Bitcoin maximalists are hard to sway. But the only coin apart from Litecoin and Monero to gain their approval has been Grin. It’s a new cryptocurrency focused on privacy and scalability and it solves the privacy problem in a novel way, using “mimblewimble” technology. Essentially, this makes its blockchain inherently more private, rather than having privacy built in on top. A good explainer can be found here.
So far, Grin is in its infancy and it’s a community-led project so has no major company behind it. This means it has plenty of experimentation ahead of it. One of the key factors to watch will be how it manages its consensus algorithm. This decides whether large mining farms can mine it or not. But it looks like mining farms will be able to mine it, despite Grin’s original optimism that it could avoid them.

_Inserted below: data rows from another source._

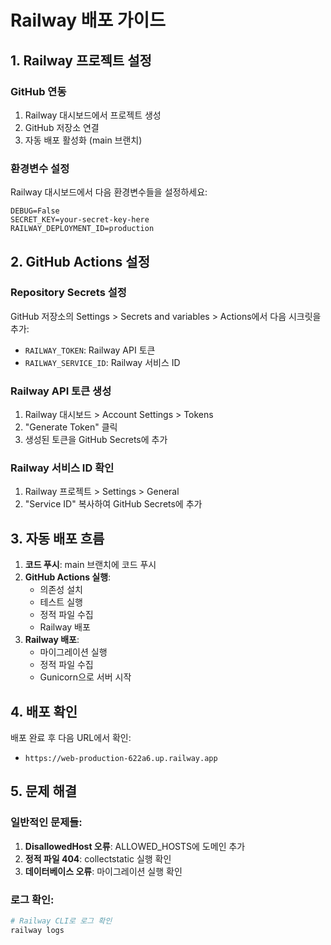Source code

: # Railway 배포 가이드

## 1. Railway 프로젝트 설정

### GitHub 연동
1. Railway 대시보드에서 프로젝트 생성
2. GitHub 저장소 연결
3. 자동 배포 활성화 (main 브랜치)

### 환경변수 설정
Railway 대시보드에서 다음 환경변수들을 설정하세요:

```
DEBUG=False
SECRET_KEY=your-secret-key-here
RAILWAY_DEPLOYMENT_ID=production
```

## 2. GitHub Actions 설정

### Repository Secrets 설정
GitHub 저장소의 Settings > Secrets and variables > Actions에서 다음 시크릿을 추가:

- `RAILWAY_TOKEN`: Railway API 토큰
- `RAILWAY_SERVICE_ID`: Railway 서비스 ID

### Railway API 토큰 생성
1. Railway 대시보드 > Account Settings > Tokens
2. "Generate Token" 클릭
3. 생성된 토큰을 GitHub Secrets에 추가

### Railway 서비스 ID 확인
1. Railway 프로젝트 > Settings > General
2. "Service ID" 복사하여 GitHub Secrets에 추가

## 3. 자동 배포 흐름

1. **코드 푸시**: main 브랜치에 코드 푸시
2. **GitHub Actions 실행**: 
   - 의존성 설치
   - 테스트 실행
   - 정적 파일 수집
   - Railway 배포
3. **Railway 배포**: 
   - 마이그레이션 실행
   - 정적 파일 수집
   - Gunicorn으로 서버 시작

## 4. 배포 확인

배포 완료 후 다음 URL에서 확인:
- `https://web-production-622a6.up.railway.app`

## 5. 문제 해결

### 일반적인 문제들:
1. **DisallowedHost 오류**: ALLOWED_HOSTS에 도메인 추가
2. **정적 파일 404**: collectstatic 실행 확인
3. **데이터베이스 오류**: 마이그레이션 실행 확인

### 로그 확인:
```bash
# Railway CLI로 로그 확인
railway logs
```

In the longer term, it will also be interesting to see whether other cryptocurrencies adopt the technology that Grin is using. If it’s successful, its designs could get ported across into major cryptocurrencies, and Litecoin is already considering using them.
The next ten years will either see cryptocurrencies fading from view—if nobody starts using them—or they will become widely accepted as currencies native to the internet. While skeptics like Nouriel Roubini and Decrypt’s resident skeptic, David Gerard might argue that crypto is a path to nowhere, it looks like the crypto industry is too far ahead to hear them.